[Collection entries]
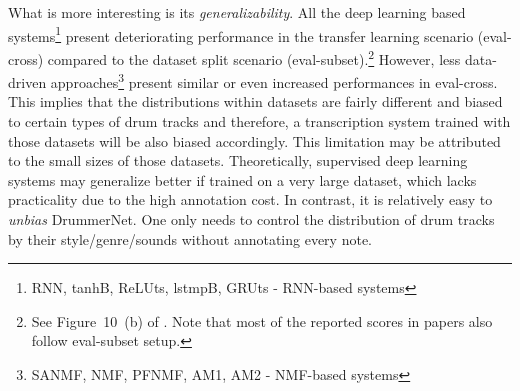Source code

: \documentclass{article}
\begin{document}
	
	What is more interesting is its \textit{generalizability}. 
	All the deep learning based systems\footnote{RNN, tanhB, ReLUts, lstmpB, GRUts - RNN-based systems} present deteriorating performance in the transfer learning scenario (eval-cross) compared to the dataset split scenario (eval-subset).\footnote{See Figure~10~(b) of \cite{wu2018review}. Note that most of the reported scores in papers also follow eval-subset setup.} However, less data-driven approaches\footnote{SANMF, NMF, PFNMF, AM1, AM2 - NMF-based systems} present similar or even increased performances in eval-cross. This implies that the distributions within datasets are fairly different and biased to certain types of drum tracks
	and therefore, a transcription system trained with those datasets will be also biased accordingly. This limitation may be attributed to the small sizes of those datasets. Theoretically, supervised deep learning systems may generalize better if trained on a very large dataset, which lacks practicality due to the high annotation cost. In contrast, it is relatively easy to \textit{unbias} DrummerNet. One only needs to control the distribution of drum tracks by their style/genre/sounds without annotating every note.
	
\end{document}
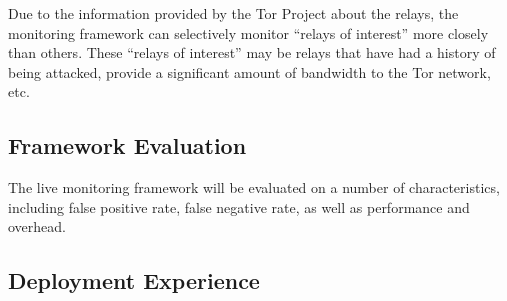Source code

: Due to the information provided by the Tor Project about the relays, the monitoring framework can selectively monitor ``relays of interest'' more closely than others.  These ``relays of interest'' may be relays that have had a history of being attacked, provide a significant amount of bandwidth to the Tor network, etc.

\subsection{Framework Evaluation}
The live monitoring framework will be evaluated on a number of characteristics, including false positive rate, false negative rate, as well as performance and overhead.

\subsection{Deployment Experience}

==

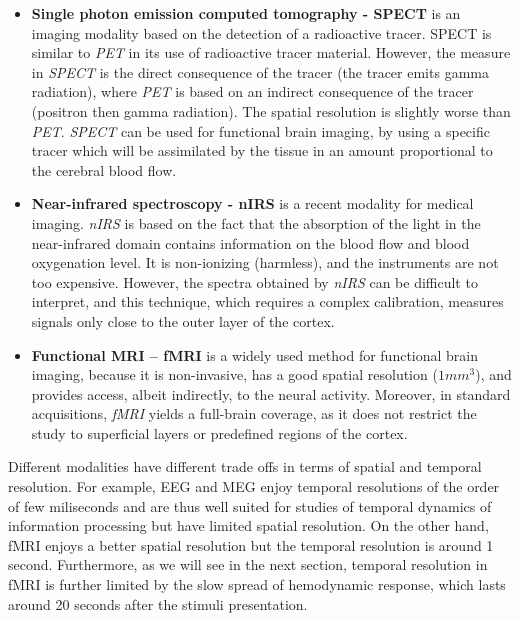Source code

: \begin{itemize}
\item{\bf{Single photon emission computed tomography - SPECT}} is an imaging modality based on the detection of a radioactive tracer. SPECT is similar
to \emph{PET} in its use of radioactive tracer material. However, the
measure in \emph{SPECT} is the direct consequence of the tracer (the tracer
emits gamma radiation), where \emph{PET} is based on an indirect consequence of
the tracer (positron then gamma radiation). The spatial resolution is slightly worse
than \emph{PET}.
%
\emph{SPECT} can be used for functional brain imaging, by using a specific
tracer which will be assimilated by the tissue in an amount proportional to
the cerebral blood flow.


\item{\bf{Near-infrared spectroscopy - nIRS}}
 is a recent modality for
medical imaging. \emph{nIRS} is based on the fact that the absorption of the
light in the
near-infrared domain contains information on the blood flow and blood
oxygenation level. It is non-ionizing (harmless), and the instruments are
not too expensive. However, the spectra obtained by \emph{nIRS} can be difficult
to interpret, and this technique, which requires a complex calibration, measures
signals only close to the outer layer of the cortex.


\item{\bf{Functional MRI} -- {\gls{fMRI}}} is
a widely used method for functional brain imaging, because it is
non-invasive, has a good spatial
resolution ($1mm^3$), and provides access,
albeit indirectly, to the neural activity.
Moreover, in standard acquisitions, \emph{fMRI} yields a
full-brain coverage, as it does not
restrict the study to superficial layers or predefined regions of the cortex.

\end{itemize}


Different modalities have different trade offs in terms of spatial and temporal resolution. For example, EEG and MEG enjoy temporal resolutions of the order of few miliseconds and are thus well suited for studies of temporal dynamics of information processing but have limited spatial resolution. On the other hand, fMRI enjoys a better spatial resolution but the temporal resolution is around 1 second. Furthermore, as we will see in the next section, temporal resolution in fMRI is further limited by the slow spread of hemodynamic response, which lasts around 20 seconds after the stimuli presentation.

---

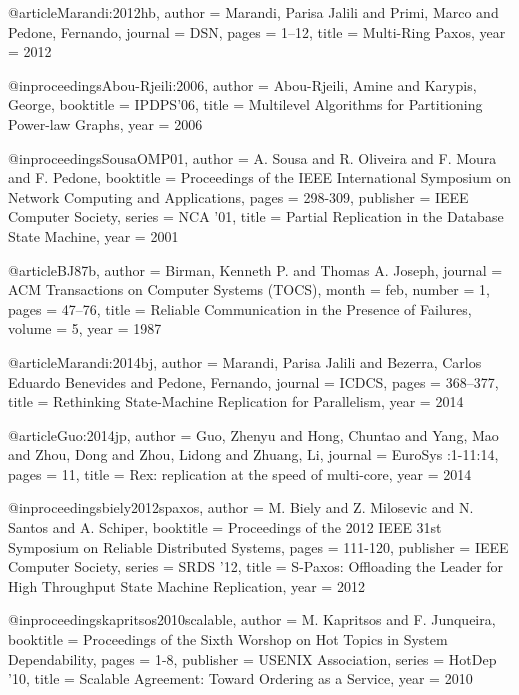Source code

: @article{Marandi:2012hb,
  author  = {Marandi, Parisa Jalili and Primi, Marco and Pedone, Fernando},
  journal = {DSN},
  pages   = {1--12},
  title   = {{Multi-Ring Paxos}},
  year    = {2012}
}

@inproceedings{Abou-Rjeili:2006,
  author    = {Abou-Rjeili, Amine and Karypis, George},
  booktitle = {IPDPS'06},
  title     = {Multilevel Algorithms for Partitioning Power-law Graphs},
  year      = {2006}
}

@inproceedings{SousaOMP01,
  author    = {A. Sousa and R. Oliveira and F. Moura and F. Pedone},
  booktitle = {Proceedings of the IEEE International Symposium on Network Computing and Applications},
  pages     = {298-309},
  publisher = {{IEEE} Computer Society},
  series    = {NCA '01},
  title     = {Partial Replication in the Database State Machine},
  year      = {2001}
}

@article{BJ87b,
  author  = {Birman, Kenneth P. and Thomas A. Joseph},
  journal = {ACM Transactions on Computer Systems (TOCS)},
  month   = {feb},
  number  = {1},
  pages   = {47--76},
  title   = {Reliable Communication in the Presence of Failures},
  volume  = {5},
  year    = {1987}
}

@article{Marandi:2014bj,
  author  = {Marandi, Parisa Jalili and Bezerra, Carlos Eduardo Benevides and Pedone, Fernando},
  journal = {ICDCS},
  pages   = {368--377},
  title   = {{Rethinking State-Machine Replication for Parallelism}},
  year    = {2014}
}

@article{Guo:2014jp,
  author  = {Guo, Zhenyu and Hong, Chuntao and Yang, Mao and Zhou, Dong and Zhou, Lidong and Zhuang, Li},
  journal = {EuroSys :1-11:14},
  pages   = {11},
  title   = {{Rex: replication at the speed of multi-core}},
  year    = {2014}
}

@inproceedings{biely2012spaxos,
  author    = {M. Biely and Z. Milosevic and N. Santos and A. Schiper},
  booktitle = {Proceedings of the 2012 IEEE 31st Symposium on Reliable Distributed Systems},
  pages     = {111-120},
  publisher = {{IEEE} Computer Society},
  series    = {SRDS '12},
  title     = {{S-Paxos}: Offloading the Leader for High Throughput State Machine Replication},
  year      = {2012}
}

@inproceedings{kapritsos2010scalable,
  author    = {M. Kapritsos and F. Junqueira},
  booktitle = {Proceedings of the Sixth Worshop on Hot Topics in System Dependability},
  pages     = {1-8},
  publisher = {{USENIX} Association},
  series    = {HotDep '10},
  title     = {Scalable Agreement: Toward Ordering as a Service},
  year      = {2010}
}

__What to do__
Proceeding from the line containing "tracer which will" through the line containing "a widely used", transcribe the lines above exactly, both end lines included.

__Solution for this task__
tracer which will be assimilated by the tissue in an amount proportional to
the cerebral blood flow.


\item{\bf{Near-infrared spectroscopy - nIRS}}
 is a recent modality for
medical imaging. \emph{nIRS} is based on the fact that the absorption of the
light in the
near-infrared domain contains information on the blood flow and blood
oxygenation level. It is non-ionizing (harmless), and the instruments are
not too expensive. However, the spectra obtained by \emph{nIRS} can be difficult
to interpret, and this technique, which requires a complex calibration, measures
signals only close to the outer layer of the cortex.


\item{\bf{Functional MRI} -- {\gls{fMRI}}} is
a widely used method for functional brain imaging, because it is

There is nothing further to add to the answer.